Listed below are entries; give the number of lines among them that include "License", and only that number.

Records from a data collection
# # # #
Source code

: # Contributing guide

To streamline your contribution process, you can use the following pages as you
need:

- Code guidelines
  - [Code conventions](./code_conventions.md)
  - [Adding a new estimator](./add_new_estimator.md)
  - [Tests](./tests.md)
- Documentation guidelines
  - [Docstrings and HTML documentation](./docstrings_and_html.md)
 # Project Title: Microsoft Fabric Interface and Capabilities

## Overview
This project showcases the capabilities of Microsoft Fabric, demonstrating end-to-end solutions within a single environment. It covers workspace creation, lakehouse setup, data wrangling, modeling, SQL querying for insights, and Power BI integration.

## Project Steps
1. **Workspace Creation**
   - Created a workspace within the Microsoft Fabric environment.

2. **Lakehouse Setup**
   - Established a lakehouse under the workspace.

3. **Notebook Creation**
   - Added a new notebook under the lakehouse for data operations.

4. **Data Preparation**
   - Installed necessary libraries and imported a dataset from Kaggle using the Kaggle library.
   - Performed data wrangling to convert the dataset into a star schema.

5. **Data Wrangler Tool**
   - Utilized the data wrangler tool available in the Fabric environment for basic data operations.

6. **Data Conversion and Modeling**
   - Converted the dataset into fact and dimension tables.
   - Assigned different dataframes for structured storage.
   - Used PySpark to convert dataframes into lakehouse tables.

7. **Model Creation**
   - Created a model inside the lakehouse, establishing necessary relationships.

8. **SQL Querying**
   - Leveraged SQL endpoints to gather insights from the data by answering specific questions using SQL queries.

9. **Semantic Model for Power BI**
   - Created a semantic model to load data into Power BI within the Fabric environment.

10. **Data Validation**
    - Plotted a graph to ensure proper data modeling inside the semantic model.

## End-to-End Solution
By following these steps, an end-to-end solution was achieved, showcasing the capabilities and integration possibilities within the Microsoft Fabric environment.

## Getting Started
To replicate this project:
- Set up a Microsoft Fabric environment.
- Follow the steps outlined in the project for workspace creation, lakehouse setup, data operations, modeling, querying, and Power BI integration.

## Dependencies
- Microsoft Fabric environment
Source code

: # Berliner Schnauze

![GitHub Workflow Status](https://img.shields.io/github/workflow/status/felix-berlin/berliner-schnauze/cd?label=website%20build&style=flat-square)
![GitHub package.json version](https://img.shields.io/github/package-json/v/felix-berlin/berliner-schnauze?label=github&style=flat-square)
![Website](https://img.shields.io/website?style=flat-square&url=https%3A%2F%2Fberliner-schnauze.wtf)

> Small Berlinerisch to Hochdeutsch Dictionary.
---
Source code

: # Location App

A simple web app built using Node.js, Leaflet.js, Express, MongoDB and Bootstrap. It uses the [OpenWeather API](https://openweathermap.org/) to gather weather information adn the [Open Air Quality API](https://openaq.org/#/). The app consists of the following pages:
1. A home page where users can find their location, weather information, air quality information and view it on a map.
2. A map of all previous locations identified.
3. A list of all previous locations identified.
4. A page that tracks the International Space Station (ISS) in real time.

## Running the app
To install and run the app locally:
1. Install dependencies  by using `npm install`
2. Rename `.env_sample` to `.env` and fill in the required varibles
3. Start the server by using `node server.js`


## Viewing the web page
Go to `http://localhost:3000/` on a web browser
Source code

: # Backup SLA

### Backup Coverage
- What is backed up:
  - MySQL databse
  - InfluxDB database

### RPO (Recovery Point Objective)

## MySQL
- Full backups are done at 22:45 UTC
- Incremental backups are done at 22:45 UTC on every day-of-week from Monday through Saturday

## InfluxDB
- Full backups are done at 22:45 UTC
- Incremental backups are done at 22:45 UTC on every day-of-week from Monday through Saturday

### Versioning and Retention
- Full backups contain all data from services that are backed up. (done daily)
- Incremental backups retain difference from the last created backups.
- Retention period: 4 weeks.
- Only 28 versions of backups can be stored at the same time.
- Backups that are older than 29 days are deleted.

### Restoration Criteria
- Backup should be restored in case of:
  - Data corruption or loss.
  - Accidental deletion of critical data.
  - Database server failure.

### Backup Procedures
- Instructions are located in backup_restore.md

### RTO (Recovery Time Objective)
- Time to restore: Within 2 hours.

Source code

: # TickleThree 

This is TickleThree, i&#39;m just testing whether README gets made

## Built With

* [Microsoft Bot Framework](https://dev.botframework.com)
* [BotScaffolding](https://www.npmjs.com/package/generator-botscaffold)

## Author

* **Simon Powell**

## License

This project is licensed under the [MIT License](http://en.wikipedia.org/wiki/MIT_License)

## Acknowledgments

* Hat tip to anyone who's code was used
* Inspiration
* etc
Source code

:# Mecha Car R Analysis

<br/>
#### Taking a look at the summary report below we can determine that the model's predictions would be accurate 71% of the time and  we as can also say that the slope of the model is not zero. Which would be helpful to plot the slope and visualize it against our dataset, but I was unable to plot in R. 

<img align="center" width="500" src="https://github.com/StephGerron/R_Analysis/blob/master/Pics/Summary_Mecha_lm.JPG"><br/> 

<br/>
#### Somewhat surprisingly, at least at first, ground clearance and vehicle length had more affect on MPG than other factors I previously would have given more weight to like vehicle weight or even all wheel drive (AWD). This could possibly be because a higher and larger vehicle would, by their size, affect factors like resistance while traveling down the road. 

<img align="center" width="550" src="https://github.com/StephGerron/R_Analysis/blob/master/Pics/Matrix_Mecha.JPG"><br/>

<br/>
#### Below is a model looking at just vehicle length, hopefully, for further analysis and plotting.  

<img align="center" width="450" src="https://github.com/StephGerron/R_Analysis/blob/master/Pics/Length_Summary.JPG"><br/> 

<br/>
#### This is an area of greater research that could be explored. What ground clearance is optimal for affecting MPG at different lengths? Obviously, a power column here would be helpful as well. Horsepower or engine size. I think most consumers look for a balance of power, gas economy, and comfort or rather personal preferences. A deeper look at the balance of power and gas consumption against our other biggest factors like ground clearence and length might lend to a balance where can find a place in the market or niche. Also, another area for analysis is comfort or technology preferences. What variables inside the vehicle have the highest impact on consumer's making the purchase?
# # # #
## Answer below
2